The insatiable blood lust of celebrated big game hunters – and none was bloodier than a Scottish aristocrat whose books were briefly as popular as Dickens – sparked a Victorian craze for African safaris.
Hunting big game for food may be an ancient practice – cave paintings depict early man hunting mammoth in groups – but once putting food on the table did not require such a hands-on approach, the sport of hunting took on new importance.
And it was wealthy Victorians who really embraced the pastime. A combination of escaping buttoned-up Britain for the excitement of a largely unexplored African continent led to the birth of the great white hunter – generally men, who, in the eyes of the Victorian public at least, were regarded with awe and wonder.
By the mid-19th century, Africa was attracting a great number of British adventurers, and trophy hunting – the pursuit of game only for a trophy, usually the head, pelt, tusks or horns – was becoming big business.
For some, it was a commercial venture, but for others, like Roualeyn George Gordon-Cumming, it all came down to the thrill of the kill.
Born in 1820, the second son of a Scottish baronet, Sir William Gordon-Cumming of Altyre and Gordonstown, the young Gordon-Cumming grew up exploring the forests of Moray, and had a passion from a young age for sport and field craft. He was educated at Eton until, aged 18 and in search of adventure, he made his way to India, joining the Madras Light Cavalry as a cornet.
The climate of India, however, did not suit him and in 1843 he joined the Cape Mounted Rifles in Africa.

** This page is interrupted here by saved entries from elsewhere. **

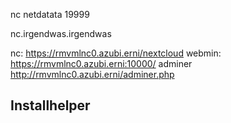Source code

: nc
netdatata 19999

nc.irgendwas.irgendwas

nc:
https://rmvmlnc0.azubi.erni/nextcloud
webmin:
https://rmvmlnc0.azubi.erni:10000/
adminer
http://rmvmlnc0.azubi.erni/adminer.php

## Installhelper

It was here the now-23-year-old fell in love with big game hunting, revelling in gallops through buffalo herds and midnight elephant hunts.
After a year, he had resigned his commission to devote himself to his passion, setting out with an ox wagon and several native helpers for the interior of Africa.
He would spend an extraordinary five years in the bush, hunting mainly in Bechuanaland and the valley of the Limpopo River, both areas that were then teeming with big game.
A Victorian bush safari was a cumbersome and costly affair. Wagons packed with supplies traversed rough ground pulled by oxen plagued by tsetse flies, accompanied by a caravan of native porters, hunters and guides, horses and hunting dogs. Gordon-Cumming’s armoury included his boyhood 12-bore, a Purdey double rifle, a light double rifle, a two-grooved double-barrelled rifle and three shotguns.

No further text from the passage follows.